His aesthetic evolution began in his childhood, spent in a village in the south of Sri Lanka. For a sensitive child, the village is a veritable institution for sentimental education. The natural splendour of the rural landscape, enriches the soul of the child as he grows up.

The colourful rites and the rituals that are an integral part of the stream of life in the villages, etch deeply in the inner being of the village child, who has the right frequency to his rural environment.

Aesthetic urges

Amarasena Kodithuwakku, was able, with the passage of time, to refine his in-born aesthetic urges. His effusive creative yearnings acquired specific shape and direction at the Institute of Aesthetic Studies, where he had his formal education in art.

During his long years in the Department of Education, as teacher and administrator, his own creative work, was, to some extent at least, in abeyance.

Perhaps, retirement from formal and routine employment, unleashed his creativity.
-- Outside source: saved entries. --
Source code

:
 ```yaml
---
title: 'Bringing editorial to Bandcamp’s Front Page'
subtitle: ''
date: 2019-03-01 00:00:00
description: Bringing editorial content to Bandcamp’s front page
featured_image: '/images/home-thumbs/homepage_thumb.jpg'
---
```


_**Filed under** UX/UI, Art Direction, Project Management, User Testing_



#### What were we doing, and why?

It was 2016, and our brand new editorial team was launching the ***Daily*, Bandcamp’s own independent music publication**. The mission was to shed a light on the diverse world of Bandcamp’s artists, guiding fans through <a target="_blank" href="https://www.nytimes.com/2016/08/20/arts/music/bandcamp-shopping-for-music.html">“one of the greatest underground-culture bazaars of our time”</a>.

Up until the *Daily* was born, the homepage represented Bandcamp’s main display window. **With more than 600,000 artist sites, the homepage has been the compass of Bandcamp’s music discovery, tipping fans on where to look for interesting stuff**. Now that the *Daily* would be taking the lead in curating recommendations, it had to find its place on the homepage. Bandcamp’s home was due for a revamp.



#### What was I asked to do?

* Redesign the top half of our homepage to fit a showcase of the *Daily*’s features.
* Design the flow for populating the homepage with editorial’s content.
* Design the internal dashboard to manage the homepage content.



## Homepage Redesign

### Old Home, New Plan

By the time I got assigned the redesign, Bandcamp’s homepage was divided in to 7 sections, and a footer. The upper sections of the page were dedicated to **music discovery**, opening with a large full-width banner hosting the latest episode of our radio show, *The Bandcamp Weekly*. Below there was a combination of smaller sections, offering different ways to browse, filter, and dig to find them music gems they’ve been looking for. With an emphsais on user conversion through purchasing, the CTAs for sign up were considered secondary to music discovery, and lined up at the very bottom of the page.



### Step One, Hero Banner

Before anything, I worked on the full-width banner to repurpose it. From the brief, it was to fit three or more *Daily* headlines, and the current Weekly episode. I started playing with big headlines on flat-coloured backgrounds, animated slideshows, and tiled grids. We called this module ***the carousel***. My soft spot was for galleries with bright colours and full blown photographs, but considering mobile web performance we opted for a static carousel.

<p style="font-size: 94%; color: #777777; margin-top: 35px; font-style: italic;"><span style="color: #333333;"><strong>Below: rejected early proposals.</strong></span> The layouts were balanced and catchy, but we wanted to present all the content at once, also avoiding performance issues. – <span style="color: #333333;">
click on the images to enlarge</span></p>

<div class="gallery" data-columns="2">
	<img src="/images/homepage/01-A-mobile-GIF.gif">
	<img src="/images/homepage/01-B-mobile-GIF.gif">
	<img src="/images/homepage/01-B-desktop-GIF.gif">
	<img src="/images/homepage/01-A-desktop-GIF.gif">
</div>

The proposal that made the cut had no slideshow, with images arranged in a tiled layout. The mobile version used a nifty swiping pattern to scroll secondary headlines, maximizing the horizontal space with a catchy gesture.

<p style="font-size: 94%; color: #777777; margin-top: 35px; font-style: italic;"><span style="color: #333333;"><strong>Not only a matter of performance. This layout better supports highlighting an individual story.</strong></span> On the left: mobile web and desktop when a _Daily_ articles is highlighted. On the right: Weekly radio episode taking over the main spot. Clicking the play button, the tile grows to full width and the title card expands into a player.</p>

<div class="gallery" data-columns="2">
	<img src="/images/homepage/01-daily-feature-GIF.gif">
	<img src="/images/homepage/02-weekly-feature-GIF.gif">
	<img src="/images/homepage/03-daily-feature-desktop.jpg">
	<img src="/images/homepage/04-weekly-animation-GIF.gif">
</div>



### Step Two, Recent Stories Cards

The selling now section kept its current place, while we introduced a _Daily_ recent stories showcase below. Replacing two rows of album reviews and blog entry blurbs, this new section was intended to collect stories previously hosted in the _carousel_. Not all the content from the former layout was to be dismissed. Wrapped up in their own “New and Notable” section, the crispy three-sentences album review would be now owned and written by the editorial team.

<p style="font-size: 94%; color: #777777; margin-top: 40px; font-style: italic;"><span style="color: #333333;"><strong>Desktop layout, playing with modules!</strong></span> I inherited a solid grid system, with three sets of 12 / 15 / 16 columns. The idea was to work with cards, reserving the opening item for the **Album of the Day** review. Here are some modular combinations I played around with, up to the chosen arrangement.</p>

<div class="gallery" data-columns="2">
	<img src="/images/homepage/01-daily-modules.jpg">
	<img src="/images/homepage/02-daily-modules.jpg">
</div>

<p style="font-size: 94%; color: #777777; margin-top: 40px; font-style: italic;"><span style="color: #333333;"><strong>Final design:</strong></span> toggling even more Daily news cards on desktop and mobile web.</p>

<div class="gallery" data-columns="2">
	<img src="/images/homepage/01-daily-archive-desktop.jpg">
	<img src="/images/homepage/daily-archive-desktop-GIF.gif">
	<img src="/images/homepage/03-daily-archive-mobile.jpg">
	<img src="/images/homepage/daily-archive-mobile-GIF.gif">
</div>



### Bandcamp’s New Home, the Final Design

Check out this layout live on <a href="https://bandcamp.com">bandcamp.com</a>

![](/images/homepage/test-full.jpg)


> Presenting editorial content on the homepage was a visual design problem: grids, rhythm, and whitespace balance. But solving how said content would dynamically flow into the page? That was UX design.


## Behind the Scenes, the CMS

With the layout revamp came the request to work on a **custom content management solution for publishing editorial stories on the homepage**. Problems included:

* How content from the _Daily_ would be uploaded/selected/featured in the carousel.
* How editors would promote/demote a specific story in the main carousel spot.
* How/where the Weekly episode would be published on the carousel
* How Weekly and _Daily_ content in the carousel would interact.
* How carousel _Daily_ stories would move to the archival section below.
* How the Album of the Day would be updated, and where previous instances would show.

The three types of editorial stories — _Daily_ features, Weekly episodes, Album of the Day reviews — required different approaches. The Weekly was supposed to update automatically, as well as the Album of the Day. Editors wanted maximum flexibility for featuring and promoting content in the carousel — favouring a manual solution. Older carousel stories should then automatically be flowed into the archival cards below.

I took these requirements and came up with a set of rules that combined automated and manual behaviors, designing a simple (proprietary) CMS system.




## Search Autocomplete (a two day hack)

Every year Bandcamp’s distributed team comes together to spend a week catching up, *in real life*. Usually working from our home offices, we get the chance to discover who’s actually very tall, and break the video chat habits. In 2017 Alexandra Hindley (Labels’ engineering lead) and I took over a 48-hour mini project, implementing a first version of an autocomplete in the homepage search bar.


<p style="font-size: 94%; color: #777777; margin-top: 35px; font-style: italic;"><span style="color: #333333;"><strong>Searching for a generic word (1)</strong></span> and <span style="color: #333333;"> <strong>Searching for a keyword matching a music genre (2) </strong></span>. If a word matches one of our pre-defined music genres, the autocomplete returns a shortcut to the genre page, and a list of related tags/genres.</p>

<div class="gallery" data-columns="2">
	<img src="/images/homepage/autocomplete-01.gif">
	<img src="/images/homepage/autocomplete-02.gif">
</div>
It was, in the atmosphere of retirement, that his art began to flourish.

When artist Amarasena Kodithuwakku began to draw, the childhood memories seem to have asserted themselves in his subconscious.

One of his paintings that amuses me very much, is the piece depicting the village groom, taking his coy bride on their honeymoon, in a cart drawn by a bull.

Temple murals

The lives evoke that of those temple murals, that stylize men, women, animals, trees and other physical features. The painting has a whimsicality, that makes it quite memorable. The colour that predominates is green, stressing the rural environment and a "feel" of soothing freshness.

Even the face of the docile bull, assumes a vague human shape, making it a kind of willing companion to the bridal couple. The details are kept to a minimum, allowing the simplicity of expression to make its impact upon the viewer.


Honeymoon

This charming simplicity echoes, in his painting on the theme of the perahera in Kandy. The high pageant is transformed into a spectacle in a child's world. The choreography of the pageant, as it is recorded in Amarasena Kodithuwakku's art, reflects the gleeful confusion a child experiences, when he is witnessing such a spectacle. The facility with which artist Amarasena Kodithuwakku can shift to a child's view-point in his art, is a special feature in his creative expression.

Abstract painting

His palette could be characterised as non-realistic, when he portrays human figures. But, in his arrangement of shapes and colour movements, he is in the region of abstract painting.

As in many artists of our day, in Amarasena Kodithuwakku too we tend to detect a predilection to juggle realism and the abstract. This invariably results in a display of mixed offerings, restricting the possibility of the artist's 'personality' coming through.

Artist Amarasena Kodithuwakku's semi-realistic abstract, of 'Mother and Child', deserves special mention as a piece with a variety of depths. In a careful study of this piece, the viewer can trace red streaks of blood in the mother's body converging on the child, implying, that the mother's affection transforms her blood into breast milk.

His painting, depicting a 'Quartet of Women' is a well-arranged piece in blue and green. The figures are so harmonised, that, together, then communicate a highly pleasing sense of creative balance. It is one of the most advanced piece on display at this exhibition.

Artist Amarasena Kodithuwakku, derives considerable inspiration from the motifs that the living pageant of existence in the south, can confer on the artist.


Amarasena Kodithuwakku

The life of the fisher-folk, as they unceasingly confront the vagaries of the deep sea, yields perennial subject - matter to artist Amarasena Kodithuwakku.

As he presented the third exhibition of his works, artist Amarasena Kodithuwakku had hinted at a creative future replete with high promise.

Lovers of art, can hail him as a significant talent, still in the process of emerging fully.

Amarasena Kodithuwakku held an exhibition of his paintings at the Lionel Wendt Gallery, Colombo 7 recently.